Vers 05H00 GMT, le prix du West Texas Intermediate (WTI) pour livraison en mai, référence américaine du pétrole brut, dévissait de 14,53% à 96,54 dollars. Le baril de Brent de la mer du Nord pour livraison en juin, référence du marché mondial, s’effondrait lui de 13,13% à 94,92 dollars, a rapporté la même source.
Ils retombaient tous deux sous la barre symbolique des 100 dollars dans un marché soulagé par la perspective d’un cessez-le-feu en Iran. « J’accepte de suspendre les bombardements et les attaques contre l’Iran pendant deux semaines », a déclaré le président américain sur sa plateforme Truth Social un peu plus d’une heure avant l’expiration de son ultimatum.
De son côté, Téhéran a annoncé des négociations avec la partie américaine pour mettre fin à la guerre à partir de vendredi et pour deux semaines, acceptant de rouvrir le détroit d’Ormuz si les attaques israélo-américaines cessent.
Environ un cinquième du brut mondial transite habituellement par ce passage stratégique, mais Téhéran orchestre sa quasi-paralysie pour faire pression sur les Etats-Unis. Avant ces annonces, le cours du WTI avait flambé d’environ 70% depuis le début de la guerre fin février, précise l’AFP.
« Après une période de forte tension sur les marchés (…) la réaction immédiate est compréhensible: le cessez-le-feu, et surtout la réouverture partielle du détroit d’Ormuz, écartent le principal risque pétrolier à court terme et provoquent un net soulagement sur les actifs à risque », observe Charu Chanana, de Saxo Markets.

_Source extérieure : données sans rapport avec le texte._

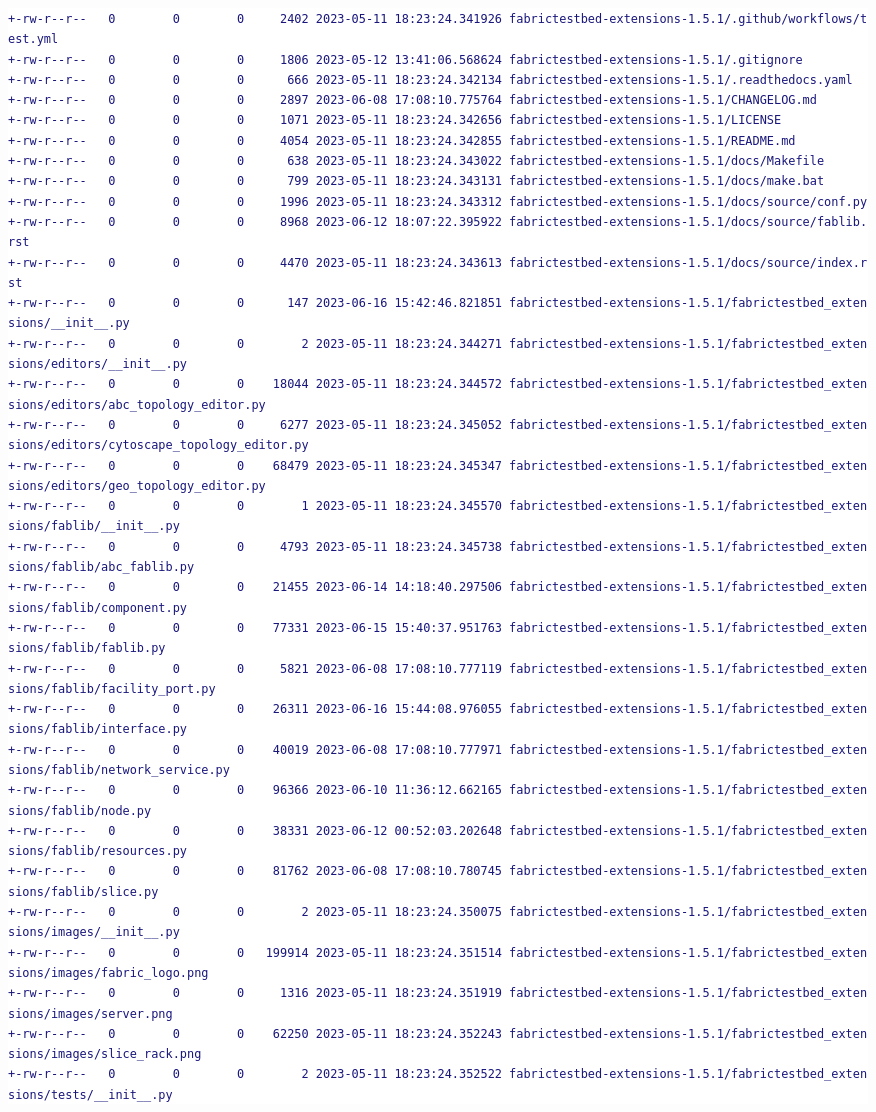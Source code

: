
 ```diff
+-rw-r--r--   0        0        0     2402 2023-05-11 18:23:24.341926 fabrictestbed-extensions-1.5.1/.github/workflows/test.yml
+-rw-r--r--   0        0        0     1806 2023-05-12 13:41:06.568624 fabrictestbed-extensions-1.5.1/.gitignore
+-rw-r--r--   0        0        0      666 2023-05-11 18:23:24.342134 fabrictestbed-extensions-1.5.1/.readthedocs.yaml
+-rw-r--r--   0        0        0     2897 2023-06-08 17:08:10.775764 fabrictestbed-extensions-1.5.1/CHANGELOG.md
+-rw-r--r--   0        0        0     1071 2023-05-11 18:23:24.342656 fabrictestbed-extensions-1.5.1/LICENSE
+-rw-r--r--   0        0        0     4054 2023-05-11 18:23:24.342855 fabrictestbed-extensions-1.5.1/README.md
+-rw-r--r--   0        0        0      638 2023-05-11 18:23:24.343022 fabrictestbed-extensions-1.5.1/docs/Makefile
+-rw-r--r--   0        0        0      799 2023-05-11 18:23:24.343131 fabrictestbed-extensions-1.5.1/docs/make.bat
+-rw-r--r--   0        0        0     1996 2023-05-11 18:23:24.343312 fabrictestbed-extensions-1.5.1/docs/source/conf.py
+-rw-r--r--   0        0        0     8968 2023-06-12 18:07:22.395922 fabrictestbed-extensions-1.5.1/docs/source/fablib.rst
+-rw-r--r--   0        0        0     4470 2023-05-11 18:23:24.343613 fabrictestbed-extensions-1.5.1/docs/source/index.rst
+-rw-r--r--   0        0        0      147 2023-06-16 15:42:46.821851 fabrictestbed-extensions-1.5.1/fabrictestbed_extensions/__init__.py
+-rw-r--r--   0        0        0        2 2023-05-11 18:23:24.344271 fabrictestbed-extensions-1.5.1/fabrictestbed_extensions/editors/__init__.py
+-rw-r--r--   0        0        0    18044 2023-05-11 18:23:24.344572 fabrictestbed-extensions-1.5.1/fabrictestbed_extensions/editors/abc_topology_editor.py
+-rw-r--r--   0        0        0     6277 2023-05-11 18:23:24.345052 fabrictestbed-extensions-1.5.1/fabrictestbed_extensions/editors/cytoscape_topology_editor.py
+-rw-r--r--   0        0        0    68479 2023-05-11 18:23:24.345347 fabrictestbed-extensions-1.5.1/fabrictestbed_extensions/editors/geo_topology_editor.py
+-rw-r--r--   0        0        0        1 2023-05-11 18:23:24.345570 fabrictestbed-extensions-1.5.1/fabrictestbed_extensions/fablib/__init__.py
+-rw-r--r--   0        0        0     4793 2023-05-11 18:23:24.345738 fabrictestbed-extensions-1.5.1/fabrictestbed_extensions/fablib/abc_fablib.py
+-rw-r--r--   0        0        0    21455 2023-06-14 14:18:40.297506 fabrictestbed-extensions-1.5.1/fabrictestbed_extensions/fablib/component.py
+-rw-r--r--   0        0        0    77331 2023-06-15 15:40:37.951763 fabrictestbed-extensions-1.5.1/fabrictestbed_extensions/fablib/fablib.py
+-rw-r--r--   0        0        0     5821 2023-06-08 17:08:10.777119 fabrictestbed-extensions-1.5.1/fabrictestbed_extensions/fablib/facility_port.py
+-rw-r--r--   0        0        0    26311 2023-06-16 15:44:08.976055 fabrictestbed-extensions-1.5.1/fabrictestbed_extensions/fablib/interface.py
+-rw-r--r--   0        0        0    40019 2023-06-08 17:08:10.777971 fabrictestbed-extensions-1.5.1/fabrictestbed_extensions/fablib/network_service.py
+-rw-r--r--   0        0        0    96366 2023-06-10 11:36:12.662165 fabrictestbed-extensions-1.5.1/fabrictestbed_extensions/fablib/node.py
+-rw-r--r--   0        0        0    38331 2023-06-12 00:52:03.202648 fabrictestbed-extensions-1.5.1/fabrictestbed_extensions/fablib/resources.py
+-rw-r--r--   0        0        0    81762 2023-06-08 17:08:10.780745 fabrictestbed-extensions-1.5.1/fabrictestbed_extensions/fablib/slice.py
+-rw-r--r--   0        0        0        2 2023-05-11 18:23:24.350075 fabrictestbed-extensions-1.5.1/fabrictestbed_extensions/images/__init__.py
+-rw-r--r--   0        0        0   199914 2023-05-11 18:23:24.351514 fabrictestbed-extensions-1.5.1/fabrictestbed_extensions/images/fabric_logo.png
+-rw-r--r--   0        0        0     1316 2023-05-11 18:23:24.351919 fabrictestbed-extensions-1.5.1/fabrictestbed_extensions/images/server.png
+-rw-r--r--   0        0        0    62250 2023-05-11 18:23:24.352243 fabrictestbed-extensions-1.5.1/fabrictestbed_extensions/images/slice_rack.png
+-rw-r--r--   0        0        0        2 2023-05-11 18:23:24.352522 fabrictestbed-extensions-1.5.1/fabrictestbed_extensions/tests/__init__.py
```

« Une fois que la Maison Blanche a reculé et remplacé l’escalade imminente par un cessez-le-feu conditionnel de deux semaines, le marché du pétrole commence à retrouver un fonctionnement plus fluide et équilibré », avec l’évanouissement de la « prime de risque » des derniers jours, constate pour sa part Stephen Innes, de SPI Asset Management.
Les investisseurs « attendaient désespérément des nouvelles encourageantes depuis plusieurs semaines, et encore plus désespérément de voir des mesures concrètes prises en vue d’une désescalade et (…) désormais ils sont, sans surprise, disposés à reprendre des niveaux de risque significatifs », abonde encore Michael Brown, du courtier Pepperstone.
Mais tous s’accordent pour rester prudents quant à la durabilité de cette accalmie.